-- WHAT IS BEING ASKED --
Your task is to find every line in the records that holds the string "alpha" and copy it.

Collected data:
────

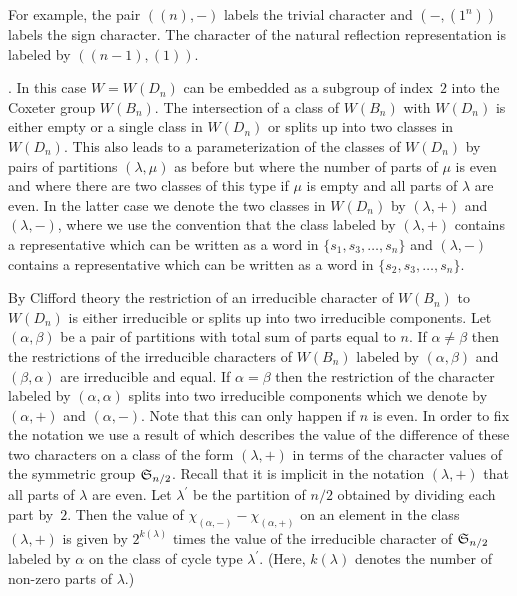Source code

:For  example,  the  pair  $((n),-)$ labels  the  trivial  character  and
$(-,(1^n))$  labels the  sign character.  The character  of the  natural
reflection representation is labeled by $((n-1),(1))$.

\smallskip
{}. In this  case $W=W(D_n)$ can be
embedded as a subgroup of index~$2$ into the Coxeter group $W(B_n)$. The
intersection of a  class of $W(B_n)$ with $W(D_n)$ is  either empty or a
single class in $W(D_n)$ or splits up into two classes in $W(D_n)$. This
also leads to a parameterization of  the classes of $W(D_n)$ by pairs of
partitions $(\lambda,\mu)$  as before but  where the number of  parts of
$\mu$  is  even  and  where  there  are two  classes  of  this  type  if
$\mu$  is empty  and all  parts  of $\lambda$  are even.  In the  latter
case  we  denote  the  two  classes in  $W(D_n)$  by  $(\lambda,+)$  and
$(\lambda,-)$, where  we use  the convention that  the class  labeled by
$(\lambda,+)$ contains a  representative which can be written  as a word
in $\{s_1,s_3,\ldots,s_n\}$ and  $(\lambda,-)$ contains a representative
which can be written as a word in $\{s_2,s_3, \ldots,s_n\}$.

By  Clifford theory the restriction of an irreducible character of $W(B_n)$
to  $W(D_n)$  is  either  irreducible  or  splits  up  into two irreducible
components.  Let $(\alpha,\beta)$ be a pair of partitions with total sum of
parts  equal to $n$.  If $\alpha \neq  \beta$ then the  restrictions of the
irreducible characters of $W(B_n)$ labeled by $(\alpha,\beta)$ and $(\beta,
\alpha)$  are irreducible and equal. If $\alpha=\beta$ then the restriction
of  the character labeled by  $(\alpha,\alpha)$ splits into two irreducible
components which we denote by $(\alpha,+)$ and $(\alpha,-)$. Note that this
can  only happen  if $n$  is even.  In order  to fix  the notation we use a
result of \cite{Ste89} which describes the value of the difference of these
two  characters  on  a  class  of  the  form  $(\lambda,+)$ in terms of the
character  values of  the symmetric  group ${\mathfrak S}_{n/2}$.  Recall that it is
implicit  in the  notation $(\lambda,+)$  that all  parts of  $\lambda$ are
even.  Let $\lambda^\prime$ be the partition  of $n/2$ obtained by dividing
each  part by~$2$. Then  the value of $\chi_{(\alpha,-)}-\chi_{(\alpha,+)}$
on an element in the class $(\lambda,+)$ is given by $2^{k(\lambda)}$ times
the  value of the irreducible character of ${\mathfrak S}_{n/2}$ labeled by $\alpha$
on  the class of  cycle type $\lambda^\prime$.  (Here, $k(\lambda)$ denotes
the number of non-zero parts of $\lambda$.)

────

-- SOLUTION BELOW --
components.  Let $(\alpha,\beta)$ be a pair of partitions with total sum of
parts  equal to $n$.  If $\alpha \neq  \beta$ then the  restrictions of the
irreducible characters of $W(B_n)$ labeled by $(\alpha,\beta)$ and $(\beta,
\alpha)$  are irreducible and equal. If $\alpha=\beta$ then the restriction
of  the character labeled by  $(\alpha,\alpha)$ splits into two irreducible
components which we denote by $(\alpha,+)$ and $(\alpha,-)$. Note that this
each  part by~$2$. Then  the value of $\chi_{(\alpha,-)}-\chi_{(\alpha,+)}$
the  value of the irreducible character of ${\mathfrak S}_{n/2}$ labeled by $\alpha$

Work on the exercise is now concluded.